Baker, legislative liaison for the Carroll County Sportsmen's Association, is a walking advertisement against attempts to regulate firearms.
On a recent trip here to gather bills, the 66-year-old avid outdoorsman's ensemble included a National Rifle Association cap proclaiming "Self Defense -- It's My Right"; a button advocating "Crime Control Not Gun Control"; and a department store-style nameplate advising "Criminals Won't Wait 7 Days. Why Should You?"
And no gun-control hearings were scheduled that day.
And there he was Monday, in the front row of the legislature's largest hearing room, to testify against the governor's proposal to ban the future sale or transfer of 48 varieties of semiautomatic, military-style assault weapons.
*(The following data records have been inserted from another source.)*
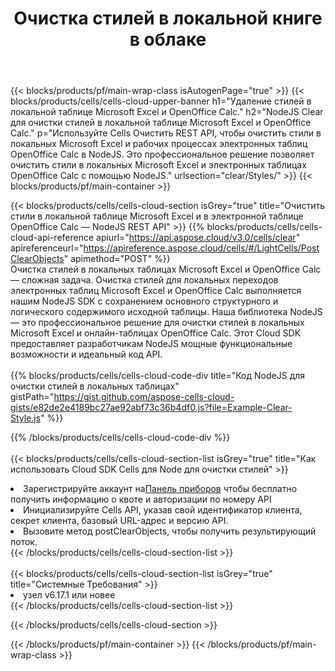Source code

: ﻿---
title:  Очистка стилей в локальной книге в облаке
description:  Облачные API и SDK для очистки стилей на телефонах Microsoft и OpenOffice Calc. Очистка стилей в локальных таблицах с помощью облака Cells API. SDK поддерживает различные языки разработки. К ним относятся Android, C#, Go, Java, NodeJS, Perl, PHP, Python, Ruby и Swift.
---
{{< blocks/products/pf/main-wrap-class isAutogenPage="true" >}}
{{< blocks/products/cells/cells-cloud-upper-banner h1="Удаление стилей в локальной таблице Microsoft Excel и OpenOffice Calc." h2="NodeJS Clear для очистки стилей в локальной таблице Microsoft Excel и OpenOffice Calc." p="Используйте Cells Очистить REST API, чтобы очистить стили в локальных Microsoft Excel и рабочих процессах электронных таблиц OpenOffice Calc в NodeJS. Это профессиональное решение позволяет очистить стили в локальных Microsoft Excel и электронных таблицах OpenOffice Calc с помощью NodeJS." urlsection="clear/Styles/" >}}
{{< blocks/products/pf/main-container >}}

{{< blocks/products/cells/cells-cloud-section isGrey="true" title="Очистить стили в локальной таблице Microsoft Excel и в электронной таблице OpenOffice Calc — NodeJS REST API" >}}
{{% blocks/products/cells/cells-cloud-api-reference apiurl="https://api.aspose.cloud/v3.0/cells/clear" apireferenceurl="https://apireference.aspose.cloud/cells/#/LightCells/PostClearObjects" apimethod="POST" %}}
<br/>
Очистка стилей в локальных таблицах Microsoft Excel и OpenOffice Calc — сложная задача. Очистка стилей для локальных переходов электронных таблиц Microsoft Excel и OpenOffice Calc выполняется нашим NodeJS SDK с сохранением основного структурного и логического содержимого исходной таблицы. Наша библиотека NodeJS — это профессиональное решение для очистки стилей в локальных Microsoft Excel и онлайн-таблицах OpenOffice Calc. Этот Cloud SDK предоставляет разработчикам NodeJS мощные функциональные возможности и идеальный код API.
<br/>
<br/>
{{% blocks/products/cells/cells-cloud-code-div title="Код NodeJS для очистки стилей в локальных таблицах" gistPath="https://gist.github.com/aspose-cells-cloud-gists/e82de2e4189bc27ae92abf73c36b4df0.js?file=Example-Clear-Style.js" %}}
  
{{% /blocks/products/cells/cells-cloud-code-div %}}
<br/>
<br/>
{{< blocks/products/cells/cells-cloud-section-list isGrey="true" title="Как использовать Cloud SDK Cells для Node для очистки стилей" >}}
<li> Зарегистрируйте аккаунт на<a href="https://dashboard.aspose.cloud/">Панель приборов</a> чтобы бесплатно получить информацию о квоте и авторизации по номеру API</li>
<li>Инициализируйте Cells API, указав свой идентификатор клиента, секрет клиента, базовый URL-адрес и версию API.</li>
<li>Вызовите метод postClearObjects, чтобы получить результирующий поток.</li>
{{< /blocks/products/cells/cells-cloud-section-list >}}
<br/>
<br/>
{{< blocks/products/cells/cells-cloud-section-list isGrey="true" title="Системные Требования" >}}
<li>узел v6.17.1 или новее</li>
{{< /blocks/products/cells/cells-cloud-section-list >}}

{{< /blocks/products/cells/cells-cloud-section >}}

{{< /blocks/products/pf/main-container >}}
{{< /blocks/products/pf/main-wrap-class >}}
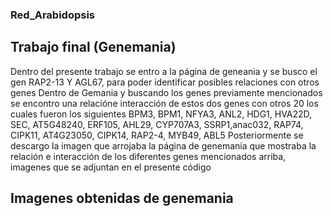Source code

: ### Red_Arabidopsis
## Trabajo final (Genemania)
Dentro del presente trabajo se entro a la página de geneania y se busco el gen RAP2-13 Y AGL67, para poder identificar posibles relaciones con otros genes
Dentro de Gemania y buscando los genes previamente mencionados se encontro una relacióne interacción de estos dos genes con otros 20 los cuales fueron los siguientes BPM3, BPM1, NFYA3, ANL2, HDG1, HVA22D, SEC, AT5G48240, ERF105, AHL29, CYP707A3, SSRP1,anac032, RAP74, CIPK11, AT4G23050, CIPK14, RAP2-4, MYB49, ABL5
Posteriormente se descargo la imagen que arrojaba la página de genemania que mostraba la relación e interacción de los diferentes genes mencionados arriba, imagenes que se adjuntan en el presente código
## Imagenes obtenidas de genemania
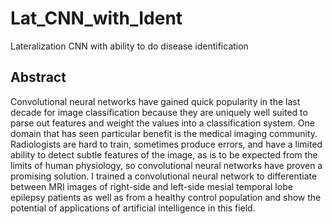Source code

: # Lat_CNN_with_Ident
Lateralization CNN with ability to do disease identification

## Abstract
Convolutional neural networks have gained quick popularity in the last decade for image classification because they are uniquely well suited to parse out features and weight the values into a classification system. One domain that has seen particular benefit is the medical imaging community. Radiologists are hard to train, sometimes produce errors, and have a limited ability to detect subtle features of the image, as is to be expected from the limits of human physiology, so convolutional neural networks have proven a promising solution. I trained a convolutional neural network to differentiate between MRI images of right-side and left-side mesial temporal lobe epilepsy patients as well as from a healthy control population and show the potential of applications of artificial intelligence in this field.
The legislation also would prohibit possession of the weapons unless acquired bythe owner prior to Oct. 1, 1992.
In his testimony, Baker called the administration bill "a crime against the honest gun owners of Maryland" that wouldn't help reduce crime on the streets.
Several other Carroll residents made the journey here to oppose the bill, claiming that it would be an infringement upon their right to possess firearms. No Carroll residents signed up to testify in support of the ban.
The administration is pushing for the prohibition because the weapons "have virtually no legitimate role in civilian society, but are encountered more and more frequently by law enforcement officials," the governor's office said in a written statement.
The Maryland Chiefs of Police Association bases its support for the bill upon "fear for the lives of our officers and for the lives of the citizens of Maryland" and says the legislation targets "a small number of firearms specifically designed to annihilate human beings."
But Baker, who teaches hunter education and firearm safety for the Department of Natural Resources, says the weapons are "nothing more than restyled guns used for target shooting and hunting."
He says "so much hype about so-called assault weapons" has misled the public and raised fears that are unwarranted.
"The demonstrations are always with Hollywood-style fully automatic weapons," he said. "The implication is that a semiautomatic gun is the same as fully automatic."
Semiautomatics are self-loading and fire one shot each time the trigger is pulled, while automatics fire as long as the trigger is held.
Mount Airy resident Paul H. Smith, 38, a retired National Park Service historian, presented the House Judiciary Committee his interpretation of the Second Amendment guaranteeing the right to keep and bear arms and the writings of the nation's founding fathers on the subject.
Under his interpretation, every "law-abiding, peaceful citizen" has the right to possess weapons of the latest technology, without restrictions.
"By going after legal gun owners, they're going after the easy targets because they failed in going after criminals," said Smith.
Three Carroll delegates -- Republicans Richard C. Matthews and Donald B. Elliott and Democrat Richard N. Dixon -- oppose the legislation. Del. Lawrence A. LaMotte, D-Carroll, Baltimore, voted last year for a similar administration bill, which passed the House but was killed by a Senate committee.
"I just don't think any of this gun legislation hasbeen effective," said Elliott. "The way to go is to be tougher on criminals."